Kur’ân’ı Allah göndermiştir, âyetlerini sağlamlaştırmıştır. Fakat insanlar içinden bir Peygamber seçerek ve o’na beyânı öğreterek, gerektiğinde -yine vahye aykırı olmayacak şekilde- açıklama yapmasını ve vahyi uygulamasını yâni örnekliğini ortaya koymasını murâd etmiştir. Çünkü Allah; Peygamber’i hesâba katmakta ve çok önem vermektedir. Sünnetullah bu şekildedir. Kur’ân’daki “zikir” ve “beyân” gibi kelimelere bin takla attırarak ve ya alâkasız yada çok uzak olan anlamlarını vererek vahyi tahrif etmek, modernist-oryantâlist bir yöntemdir ki modern müslümanlar farkında olarak yada olmayarak onları izlemektedirler. İslâm ve Peygamber düşmanlarını tâkip edenler, gün gelir onlar gibi olurlar. Zâten Peygamber’siz Kur’ân çalışmaları yapanlar, “farklı olacağım” ve “Kur’ân’ı Kur’ân ile tefsir edeceğim” diyerek ve de 23 yıllık yaşanmışlığı es geçip yok saydıkları için bir-çok absürdlükler içeren moderniteye uygun kitaplar yazmaktadırlar.
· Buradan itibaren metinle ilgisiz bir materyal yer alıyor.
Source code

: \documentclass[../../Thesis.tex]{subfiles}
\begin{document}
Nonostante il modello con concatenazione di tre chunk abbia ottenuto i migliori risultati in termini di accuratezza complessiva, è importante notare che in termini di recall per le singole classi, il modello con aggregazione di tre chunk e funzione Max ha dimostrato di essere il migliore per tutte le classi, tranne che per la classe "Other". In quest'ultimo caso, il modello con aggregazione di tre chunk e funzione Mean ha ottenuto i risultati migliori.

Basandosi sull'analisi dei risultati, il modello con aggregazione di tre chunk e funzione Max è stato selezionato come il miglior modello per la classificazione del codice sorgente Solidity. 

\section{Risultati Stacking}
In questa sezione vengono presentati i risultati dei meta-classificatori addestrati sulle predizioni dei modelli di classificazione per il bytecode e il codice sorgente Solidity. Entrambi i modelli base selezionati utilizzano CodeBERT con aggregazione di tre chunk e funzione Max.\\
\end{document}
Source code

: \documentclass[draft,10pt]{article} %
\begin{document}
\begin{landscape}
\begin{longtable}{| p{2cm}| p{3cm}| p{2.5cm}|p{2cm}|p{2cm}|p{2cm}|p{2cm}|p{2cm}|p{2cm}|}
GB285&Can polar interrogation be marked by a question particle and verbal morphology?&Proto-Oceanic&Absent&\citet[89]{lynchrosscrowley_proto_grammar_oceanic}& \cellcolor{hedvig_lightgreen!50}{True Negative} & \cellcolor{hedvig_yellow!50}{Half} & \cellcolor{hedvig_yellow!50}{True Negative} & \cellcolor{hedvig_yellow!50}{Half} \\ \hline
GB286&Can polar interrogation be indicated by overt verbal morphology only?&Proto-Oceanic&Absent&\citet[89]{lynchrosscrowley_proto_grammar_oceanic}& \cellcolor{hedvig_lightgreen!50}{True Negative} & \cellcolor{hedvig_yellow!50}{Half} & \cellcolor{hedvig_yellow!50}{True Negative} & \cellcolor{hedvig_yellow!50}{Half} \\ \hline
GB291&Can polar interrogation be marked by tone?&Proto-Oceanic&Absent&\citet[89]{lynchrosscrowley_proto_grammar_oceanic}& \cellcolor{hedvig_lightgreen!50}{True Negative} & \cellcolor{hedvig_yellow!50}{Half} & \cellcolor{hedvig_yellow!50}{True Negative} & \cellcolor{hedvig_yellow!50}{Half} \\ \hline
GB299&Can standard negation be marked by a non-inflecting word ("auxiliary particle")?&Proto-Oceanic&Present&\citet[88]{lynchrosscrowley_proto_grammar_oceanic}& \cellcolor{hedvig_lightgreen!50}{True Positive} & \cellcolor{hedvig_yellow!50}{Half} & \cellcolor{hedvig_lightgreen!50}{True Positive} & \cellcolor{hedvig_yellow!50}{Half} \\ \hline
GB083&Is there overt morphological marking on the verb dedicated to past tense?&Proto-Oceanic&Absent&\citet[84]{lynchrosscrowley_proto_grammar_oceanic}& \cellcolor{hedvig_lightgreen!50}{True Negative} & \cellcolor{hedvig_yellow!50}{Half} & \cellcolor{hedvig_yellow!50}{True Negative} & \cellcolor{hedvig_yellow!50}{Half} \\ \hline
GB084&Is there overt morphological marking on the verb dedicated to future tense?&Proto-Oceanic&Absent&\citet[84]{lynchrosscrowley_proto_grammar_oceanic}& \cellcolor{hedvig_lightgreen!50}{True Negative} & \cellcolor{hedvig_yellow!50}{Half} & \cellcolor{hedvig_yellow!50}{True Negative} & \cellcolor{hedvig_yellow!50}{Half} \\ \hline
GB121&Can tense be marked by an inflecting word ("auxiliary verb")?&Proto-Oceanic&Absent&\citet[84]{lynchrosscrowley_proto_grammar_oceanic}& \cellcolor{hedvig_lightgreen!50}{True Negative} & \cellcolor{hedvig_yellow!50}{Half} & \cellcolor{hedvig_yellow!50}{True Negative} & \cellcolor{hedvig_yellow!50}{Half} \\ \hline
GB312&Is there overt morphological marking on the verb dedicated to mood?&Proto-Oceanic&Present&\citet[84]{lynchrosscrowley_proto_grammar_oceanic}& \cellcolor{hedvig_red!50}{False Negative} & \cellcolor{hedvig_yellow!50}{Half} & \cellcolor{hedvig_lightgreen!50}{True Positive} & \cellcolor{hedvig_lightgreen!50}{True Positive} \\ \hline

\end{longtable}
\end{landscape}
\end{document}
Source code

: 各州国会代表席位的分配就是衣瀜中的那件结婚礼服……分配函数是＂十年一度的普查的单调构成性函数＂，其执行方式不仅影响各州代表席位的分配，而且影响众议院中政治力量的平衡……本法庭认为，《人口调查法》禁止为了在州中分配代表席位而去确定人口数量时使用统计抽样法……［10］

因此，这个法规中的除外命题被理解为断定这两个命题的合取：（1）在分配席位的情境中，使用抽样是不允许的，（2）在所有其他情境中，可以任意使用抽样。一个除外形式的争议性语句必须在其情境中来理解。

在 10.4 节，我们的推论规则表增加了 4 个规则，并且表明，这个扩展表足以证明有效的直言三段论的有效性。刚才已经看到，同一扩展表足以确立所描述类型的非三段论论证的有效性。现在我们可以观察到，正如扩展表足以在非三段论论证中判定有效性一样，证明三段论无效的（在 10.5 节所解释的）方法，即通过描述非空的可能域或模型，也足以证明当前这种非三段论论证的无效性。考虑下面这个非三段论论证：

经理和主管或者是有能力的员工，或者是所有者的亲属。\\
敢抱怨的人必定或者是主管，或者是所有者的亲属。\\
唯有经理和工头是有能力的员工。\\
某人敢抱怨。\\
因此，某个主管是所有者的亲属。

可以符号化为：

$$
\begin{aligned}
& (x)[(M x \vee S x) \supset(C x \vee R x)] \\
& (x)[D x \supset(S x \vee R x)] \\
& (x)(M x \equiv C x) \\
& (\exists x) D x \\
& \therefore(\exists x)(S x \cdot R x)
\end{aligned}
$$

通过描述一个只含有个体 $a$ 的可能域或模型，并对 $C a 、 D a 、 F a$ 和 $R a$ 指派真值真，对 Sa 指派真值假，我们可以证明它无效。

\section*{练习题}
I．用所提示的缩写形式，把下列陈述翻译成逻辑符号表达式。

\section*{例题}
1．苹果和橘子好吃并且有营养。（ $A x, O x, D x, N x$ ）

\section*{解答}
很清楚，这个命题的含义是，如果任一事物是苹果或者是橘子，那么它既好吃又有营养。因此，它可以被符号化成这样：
Her-şeyin Kur’ân’da bulunduğunu ve bulunacağını sanmak, “Peygamber’i hesâba katmamak hattâ o’nu adam yerine bile koymamak” anlamına gelir. Meselâ -Kur’ân’da bahsedilmemesine rağmen- Kur’ân’da zekat oranının “kırkta bir” olduğu, fakat bunu anlamak için (dikkat edin), “muhâtapların çok iyi derecede matematik bilgisine sâhip olması gerektiği”ni söyleyebilmektedirler. Bunu söylemek, Peygamber’in bir matematik dâhisi ve sahabenin de matematik profesörleri olduğunu söylemek gibi bir absürdlük yada Peygamber ve sahabenin, zekatın oranını Kur’ân’da bulamadıklarını söylemek gibi bir hadsizlik ortaya çıkarır.

Hûd Sûresi’nde Allah’ın Kur’ân’ı açıklaması, bölüm-bölüm indirmesi, “Kur’ân’ın bölüm-bölüm yaşanması”ndan başkası değildir. Zîrâ Peygamber’in açıklamaları ve uygulamaları, Allah’ın kontrôlünde ve düzeltmesinde yapılmaktadır. 23 yıllık risâlet süreci, aynı-zamanda bir “örneklik” oluşturma sürecidir.

Kurân’ın kendisine indiği ilk muhâtap ıskalanarak Kur’ân’ın bir kavramının net ve doğru anlamının açığa çıkarılması mümkün değildir. Çünkü uygulanarak ve yaşayarak varılan anlam, hiç-bir okuma-araştırmayla ulaşılamayacak bir anlamdır.

Yapılan bir şeyin doğru ve iyi olup-olmadığının sağlaması, gelinen yerdeki sonuçlara bakılarak görülebilir. Son 30 yıllık Kur’ân’ı anlama-araştırma sürecinde müslümanlar, Kur’ân’ın bilgisine sâhip olmalarına rağmen, Peygamber örnekliğinden yâni Ahzâb 21. âyetten kopmuş oldukları için gevşemişler, dünyevileşmişler, deist-ateist olmuşlar ve inandıkları gibi yaşamak yerine yaşadıkları gibi inanmaya başlamışlardır. Yaşadıkları hayat İslâm-merkezli değil de modernite-merkezli olduğu için, Kur’ân’ı modernite-merkezli okumak, yorumlamak ve hattâ moderniteye uyarlamak için çabaladıkları görülmektedir. Zâten bu nedenle geleneğe acımasızca vururlarken (geleneğin elbette vurulacak bir-çok konusu vardır) moderniteye yâni modern düşünceye, ideolojilere, modern-bilim ve teknolojiye, lâik-seküler-muhâfazakâr demokrasiye, bunların ortaya çıkardığı kötü sonuçlara hiç-bir şey söyle(ye)memektedirler.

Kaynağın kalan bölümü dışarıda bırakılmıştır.